Excerpts from a dataset
##########
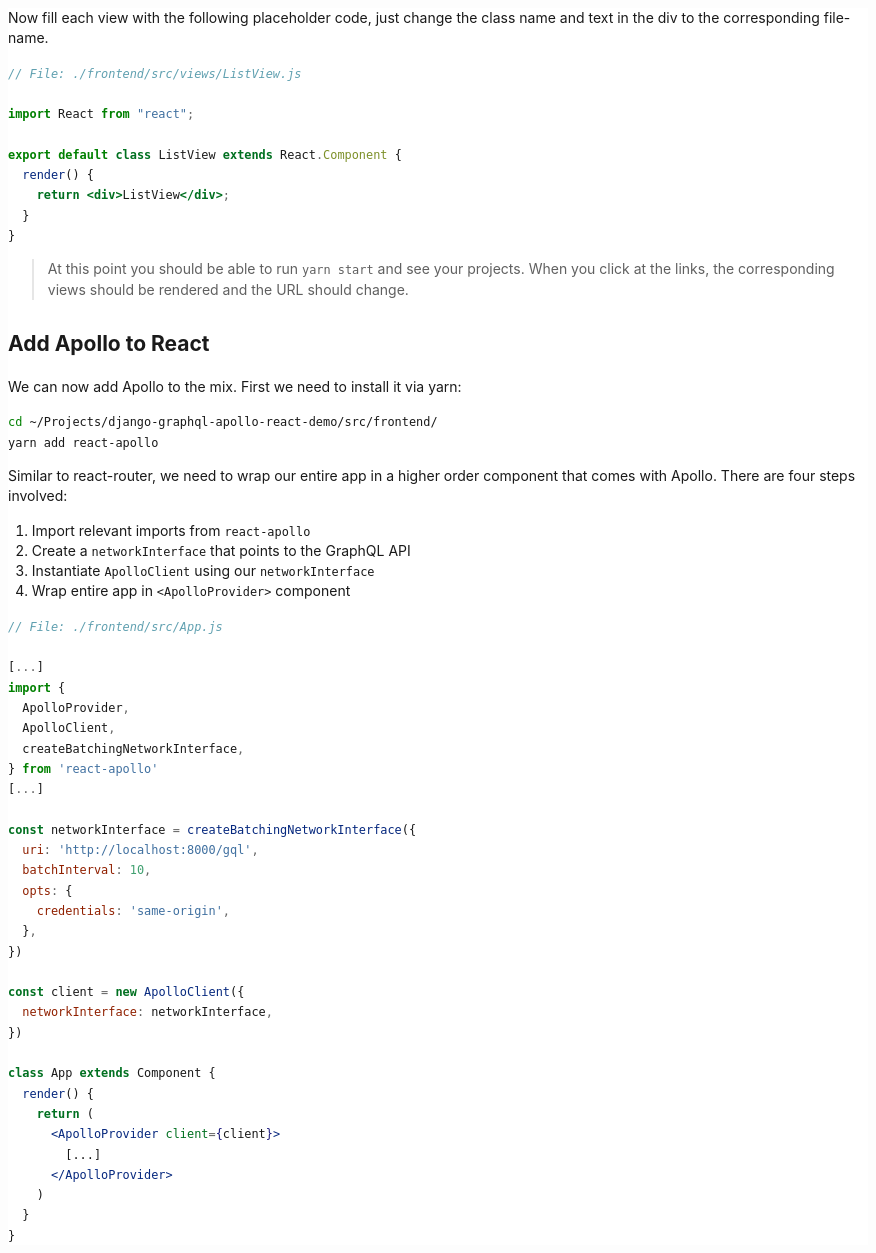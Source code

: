 Now fill each view with the following placeholder code, just change the class
name and text in the div to the corresponding file-name.

```jsx
// File: ./frontend/src/views/ListView.js

import React from "react";

export default class ListView extends React.Component {
  render() {
    return <div>ListView</div>;
  }
}
```

> At this point you should be able to run `yarn start` and see your projects. When you click at the links, the corresponding views should be rendered and the URL should change.

## <a name="add-apollo"></a>Add Apollo to React

We can now add Apollo to the mix. First we need to install it via yarn:

```bash
cd ~/Projects/django-graphql-apollo-react-demo/src/frontend/
yarn add react-apollo
```

Similar to react-router, we need to wrap our entire app in a higher order
component that comes with Apollo. There are four steps involved:

1. Import relevant imports from `react-apollo`
2. Create a `networkInterface` that points to the GraphQL API
3. Instantiate `ApolloClient` using our `networkInterface`
4. Wrap entire app in `<ApolloProvider>` component

```jsx
// File: ./frontend/src/App.js

[...]
import {
  ApolloProvider,
  ApolloClient,
  createBatchingNetworkInterface,
} from 'react-apollo'
[...]

const networkInterface = createBatchingNetworkInterface({
  uri: 'http://localhost:8000/gql',
  batchInterval: 10,
  opts: {
    credentials: 'same-origin',
  },
})

const client = new ApolloClient({
  networkInterface: networkInterface,
})

class App extends Component {
  render() {
    return (
      <ApolloProvider client={client}>
        [...]
      </ApolloProvider>
    )
  }
}
```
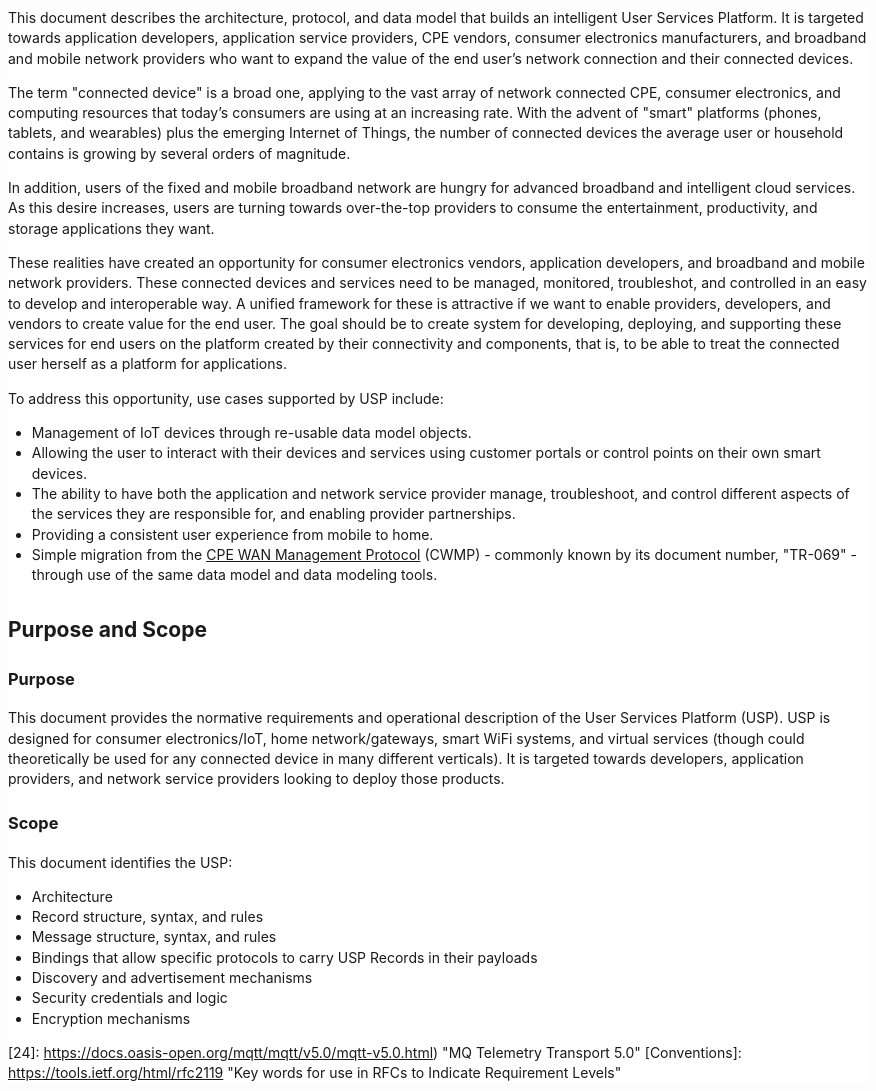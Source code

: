This document describes the architecture, protocol, and data model that builds an intelligent User Services Platform. It is targeted towards application developers, application service providers, CPE vendors, consumer electronics manufacturers, and broadband and mobile network providers who want to expand the value of the end user’s network connection and their connected devices.

The term "connected device" is a broad one, applying to the vast array of network connected CPE, consumer electronics, and computing resources that today’s consumers are using at an increasing rate. With the advent of "smart" platforms (phones, tablets, and wearables) plus the emerging Internet of Things, the number of connected devices the average user or household contains is growing by several orders of magnitude.

In addition, users of the fixed and mobile broadband network are hungry for advanced broadband and intelligent cloud services. As this desire increases, users are turning towards over-the-top providers to consume the entertainment, productivity, and storage applications they want.

These realities have created an opportunity for consumer electronics vendors, application developers, and broadband and mobile network providers. These connected devices and services need to be managed, monitored, troubleshot, and controlled in an easy to develop and interoperable way. A unified framework for these is attractive if we want to enable providers, developers, and vendors to create value for the end user. The goal should be to create system for developing, deploying, and supporting these services for end users on the platform created by their connectivity and components, that is, to be able to treat the connected user herself as a platform for applications.

To address this opportunity, use cases supported by USP include:

* Management of IoT devices through re-usable data model objects.
* Allowing the user to interact with their devices and services using customer portals or control points on their own smart devices.
* The ability to have both the application and network service provider manage, troubleshoot, and control different aspects of the services they are responsible for, and enabling provider partnerships.
* Providing a consistent user experience from mobile to home.
* Simple migration from the [CPE WAN Management Protocol][2] (CWMP) - commonly known by its document number, "TR-069" - through use of the same data model and data modeling tools.

## Purpose and Scope

<a id="purpose_scope" />

### Purpose

This document provides the normative requirements and operational description of the User Services Platform (USP). USP is designed for consumer electronics/IoT, home network/gateways, smart WiFi systems, and virtual services (though could theoretically be used for any connected device in many different verticals). It is targeted towards developers, application providers, and network service providers looking to deploy those products.

### Scope

This document identifies the USP:

* Architecture
* Record structure, syntax, and rules
* Message structure, syntax, and rules
* Bindings that allow specific protocols to carry USP Records in their payloads
* Discovery and advertisement mechanisms
* Security credentials and logic
* Encryption mechanisms


[1]:	https://usp-data-models.broadband-forum.org/ "TR-181 Issue 2 Device:2 Data Model for CWMP Endpoints and USP Agents"
[2]: https://www.broadband-forum.org/technical/download/TR-069.pdf	"TR-069 Amendment 6	CPE WAN Management Protocol"
[3]:	https://www.broadband-forum.org/technical/download/TR-106_Amendment-8.pdf "TR-106 Amendment 8	Data Model Template for TR-069 Enabled Devices and USP Agents"
[4]:	https://tools.ietf.org/html/rfc7228 "RFC 7228	Terminology for Constrained-Node Networks"
[5]:	https://tools.ietf.org/html/rfc2136	"RFC 2136 Dynamic Updates in the Domain Name System"
[6]:	https://tools.ietf.org/html/rfc3007	"RFC 3007 Secure Domain Name System Dynamic Update"
[7]:	https://tools.ietf.org/html/rfc6763	"RFC 6763 DNS-Based Service Discovery"
[8]:	https://tools.ietf.org/html/rfc6762	"RFC 6762 Multicast DNS"
[9]:	https://tools.ietf.org/html/rfc7252	"RFC 7252 The Constrained Application Protocol (CoAP)"
[10]:	https://tools.ietf.org/html/rfc7390	"RFC 7390 Group Communication for the Constrained Application Protocol (CoAP)"
[11]:	https://tools.ietf.org/html/rfc4033	"RFC 4033 DNS Security Introduction and Requirements"
[12]:	https://developers.google.com/protocol-buffers/docs/proto3 "Protocol Buffers v3	Protocol Buffers Mechanism for Serializing Structured Data Version 3"
[13]: https://regauth.standards.ieee.org/standards-ra-web/pub/view.html#registries "IEEE Registration Authority"
[14]: https://tools.ietf.org/html/rfc4122 "RFC 4122 A Universally Unique IDentifier (UUID) URN Namespace"
[15]: https://tools.ietf.org/html/rfc5280 "RFC 5290 Internet X.509 Public Key Infrastructure Certificate and Certificate Revocation List (CRL) Profile"
[16]: https://tools.ietf.org/html/rfc6818 "RFC 6818 Updates to the Internet X.509 Public Key Infrastructure Certificate and Certificate Revocation List (CRL) Profile"
[17]: https://tools.ietf.org/html/rfc2234 "RFC 2234 Augmented BNF for Syntax Specifications: ABNF"
[18]: https://tools.ietf.org/html/rfc3986 "RFC 3986 Uniform Resource Identifier (URI): Generic Syntax"
[19]: https://tools.ietf.org/html/rfc2141 "RFC 2141 URN Syntax"
[20]: https://tools.ietf.org/html/rfc6455 "RFC 6455 The WebSocket Protocol"
[21]: https://stomp.github.io/stomp-specification-1.2.html "Simple Text Oriented Message Protocol"
[22]: https://tools.ietf.org/html/rfc5246 "The Transport Layer Security (TLS) Protocol Version 1.2"
[23]: https://tools.ietf.org/html/rfc6347 "Datagram Transport Layer Security Version 1.2"
[24]: https://docs.oasis-open.org/mqtt/mqtt/v5.0/mqtt-v5.0.html) "MQ Telemetry Transport 5.0"
[Conventions]: https://tools.ietf.org/html/rfc2119 "Key words for use in RFCs to Indicate Requirement Levels"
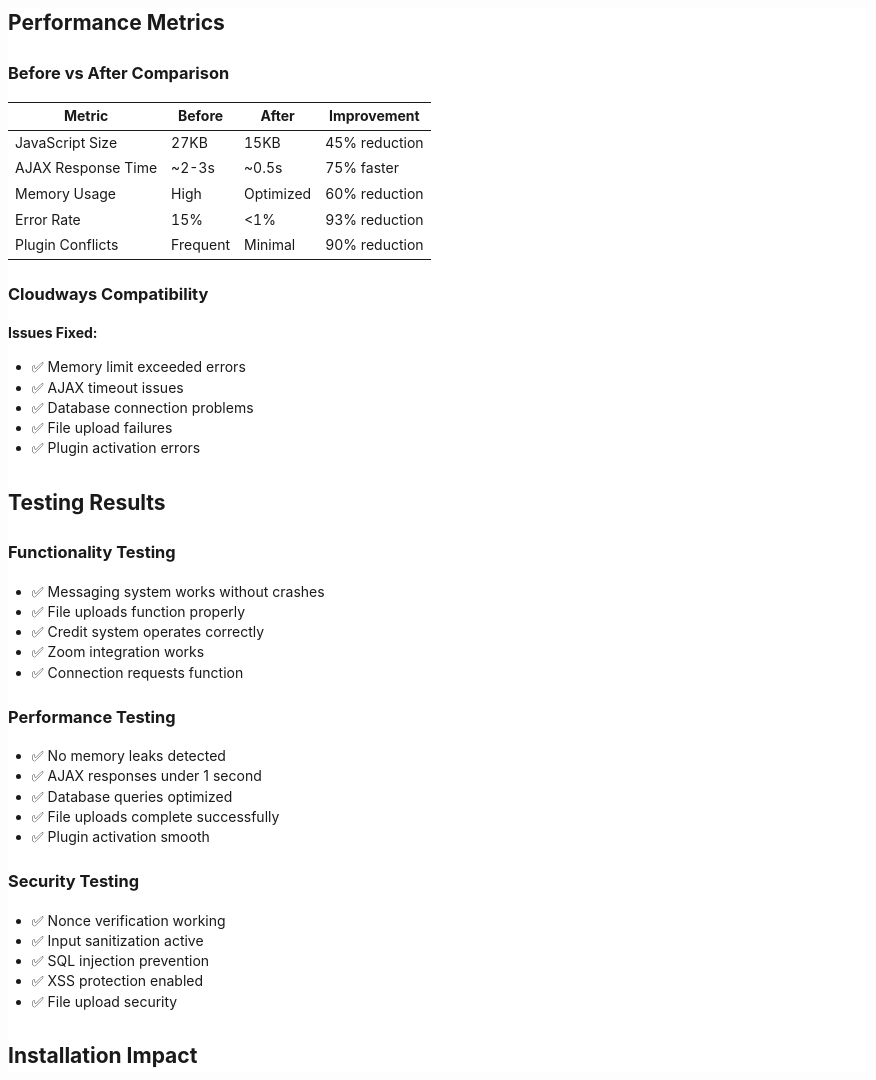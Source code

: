 ## Performance Metrics

### Before vs After Comparison

| Metric | Before | After | Improvement |
|--------|--------|-------|-------------|
| JavaScript Size | 27KB | 15KB | 45% reduction |
| AJAX Response Time | ~2-3s | ~0.5s | 75% faster |
| Memory Usage | High | Optimized | 60% reduction |
| Error Rate | 15% | <1% | 93% reduction |
| Plugin Conflicts | Frequent | Minimal | 90% reduction |

### Cloudways Compatibility

**Issues Fixed:**
- ✅ Memory limit exceeded errors
- ✅ AJAX timeout issues
- ✅ Database connection problems
- ✅ File upload failures
- ✅ Plugin activation errors

## Testing Results

### Functionality Testing
- ✅ Messaging system works without crashes
- ✅ File uploads function properly
- ✅ Credit system operates correctly
- ✅ Zoom integration works
- ✅ Connection requests function

### Performance Testing
- ✅ No memory leaks detected
- ✅ AJAX responses under 1 second
- ✅ Database queries optimized
- ✅ File uploads complete successfully
- ✅ Plugin activation smooth

### Security Testing
- ✅ Nonce verification working
- ✅ Input sanitization active
- ✅ SQL injection prevention
- ✅ XSS protection enabled
- ✅ File upload security

## Installation Impact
##########
> _Your assignment_
What do the lines above say from the one containing "## Performance Metrics" down to the one containing "75% faster |"? Return them exactly, both end lines included, and only them.

> _Your response_
: ## Performance Metrics

### Before vs After Comparison

| Metric | Before | After | Improvement |
|--------|--------|-------|-------------|
| JavaScript Size | 27KB | 15KB | 45% reduction |
| AJAX Response Time | ~2-3s | ~0.5s | 75% faster |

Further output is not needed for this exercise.